Editorial
DOI:
https://doi.org/10.62248/b2v3g728Resumo
A Unidade Especial de Atuação no Primeiro Grau de Jurisdição (UEA) faz parte da estrutura administrativa da Corregedoria-Geral da Justiça.
Considerada uma unidade de primeiro grau, possui servidores e servidoras, assessores e assessoras de pós-graduação, estagiários e estagiárias que atuam em regime de força-tarefa.

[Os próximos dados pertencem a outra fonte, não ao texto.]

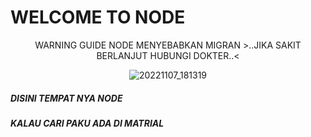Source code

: <h1>WELCOME TO NODE</h1>
<center>
WARNING GUIDE NODE MENYEBABKAN MIGRAN
>..JIKA SAKIT BERLANJUT HUBUNGI DOKTER..<

![20221107_181319](https://user-images.githubusercontent.com/29645826/201204033-90cec72e-b439-4cc6-94ea-ce655be6cf07.gif)

</center>

<H5>DISINI TEMPAT NYA NODE</H5>
<H5>KALAU CARI PAKU ADA DI MATRIAL</H5>
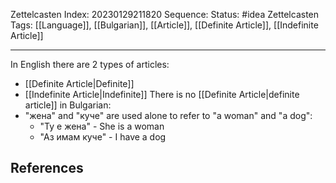Zettelcasten Index: 20230129211820
Sequence:
Status: #idea
Zettelcasten Tags: [[Language]], [[Bulgarian]], [[Article]], [[Definite Article]], [[Indefinite Article]]

---

In English there are 2 types of articles:
- [[Definite Article|Definite]]
- [[Indefinite Article|Indefinite]]
There is no [[Definite Article|definite article]] in Bulgarian:
- "жена" and "куче" are used alone to refer to "a woman" and "a dog":
	- "Ту е жена" - She is a woman
	- "Аз имам куче" - I have a dog

## References
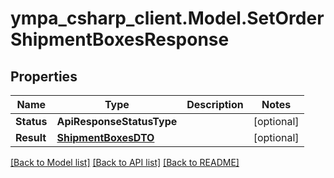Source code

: # ympa_csharp_client.Model.SetOrderShipmentBoxesResponse

## Properties

Name | Type | Description | Notes
------------ | ------------- | ------------- | -------------
**Status** | **ApiResponseStatusType** |  | [optional] 
**Result** | [**ShipmentBoxesDTO**](ShipmentBoxesDTO.md) |  | [optional] 

[[Back to Model list]](../README.md#documentation-for-models) [[Back to API list]](../README.md#documentation-for-api-endpoints) [[Back to README]](../README.md)


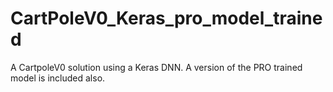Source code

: # CartPoleV0_Keras_pro_model_trained
A CartpoleV0 solution using a Keras DNN. A version of the PRO trained model is included also.
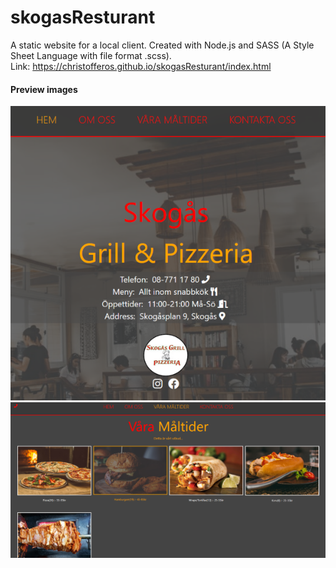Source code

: # skogasResturant
A static website for a local client. Created with Node.js and SASS (A Style Sheet Language with file format .scss).
<br> Link: https://christofferos.github.io/skogasResturant/index.html

#### Preview images

![Image](readmeImages/preview.png)
![Image](readmeImages/preview2.png)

Essa atribuição, auxilia as unidades judiciárias na movimentação processual e realiza um papel orientativo sobre as atividades de secretaria, de acordo com o Código de Normas do Foro Judicial.
A UEA também é responsável pelo Programa de Gestão Priorizada do Primeiro Grau (GESPRIJUD), que possui como objetivo a implementação e a manutenção, de forma coordenada, de ferramentas de gestão contemporâneas, especialmente em relação aos processos de trabalho, buscando a padronização da qualidade das rotinas em gestão.

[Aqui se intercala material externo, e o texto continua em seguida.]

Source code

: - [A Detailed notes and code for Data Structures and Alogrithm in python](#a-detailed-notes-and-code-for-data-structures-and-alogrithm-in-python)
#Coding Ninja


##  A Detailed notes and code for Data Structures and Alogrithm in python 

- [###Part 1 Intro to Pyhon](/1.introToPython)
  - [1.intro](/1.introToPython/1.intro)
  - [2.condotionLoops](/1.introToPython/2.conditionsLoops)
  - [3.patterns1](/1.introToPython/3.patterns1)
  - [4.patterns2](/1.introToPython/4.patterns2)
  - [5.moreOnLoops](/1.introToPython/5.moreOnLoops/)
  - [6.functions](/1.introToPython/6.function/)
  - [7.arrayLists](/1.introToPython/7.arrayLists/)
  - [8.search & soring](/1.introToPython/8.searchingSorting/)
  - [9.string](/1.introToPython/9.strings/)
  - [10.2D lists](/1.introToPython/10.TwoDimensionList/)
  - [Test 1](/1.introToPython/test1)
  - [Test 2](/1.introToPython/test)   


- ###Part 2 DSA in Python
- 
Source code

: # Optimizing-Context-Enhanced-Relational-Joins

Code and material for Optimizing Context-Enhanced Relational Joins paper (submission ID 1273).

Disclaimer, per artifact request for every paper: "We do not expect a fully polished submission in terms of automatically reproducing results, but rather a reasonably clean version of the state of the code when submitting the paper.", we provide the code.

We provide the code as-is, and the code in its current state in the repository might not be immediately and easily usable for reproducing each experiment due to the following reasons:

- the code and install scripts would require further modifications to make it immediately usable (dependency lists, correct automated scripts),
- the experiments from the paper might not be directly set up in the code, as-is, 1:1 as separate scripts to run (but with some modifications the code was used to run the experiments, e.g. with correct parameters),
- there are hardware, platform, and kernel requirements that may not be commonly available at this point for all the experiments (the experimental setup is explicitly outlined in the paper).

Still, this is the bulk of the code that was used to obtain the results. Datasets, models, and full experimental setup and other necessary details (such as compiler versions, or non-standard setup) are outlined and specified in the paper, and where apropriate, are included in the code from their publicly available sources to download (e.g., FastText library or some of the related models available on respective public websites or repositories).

Nessa perspectiva, além da frente de trabalho da força-tarefa de servidores, há, inclusive, as frentes referentes à padronização de atos e documentos, de capacitação, de ferramentas de Tecnologia de Informação e de assistência a gestão, que detecta os principais problemas nos sistemas e nas secretarias e orienta os servidores em relação aos processos de trabalho.
Também fazem parte da UEA seis Magistradas que realizam forças-tarefa relativas a decisões, sentenças e audiências no intuito de auxiliar as Comarcas em atraso ou com grande demanda.
Logo, a padronização, a gestão e a efetividade da prestação jurisdicional permeiam a atuação da Unidade Especial. Nesse sentido, se torna oportuno e relevante que os membros desse sistema possam compartilhar sobre as suas atividades e os desafios que enfrentam diariamente, assim como sobre os projetos inovadores que auxiliam a atuação da Corregedoria-Geral da Justiça.
Os artigos aqui apresentados ultrapassam o âmbito acadêmico, são fruto de experiências acumuladas ao longo dos anos, de estratégias para mitigar a sobrecarga do Poder Judiciário, de adoção de padronização de atos e documentos e de reflexões sobre a gestão judicial.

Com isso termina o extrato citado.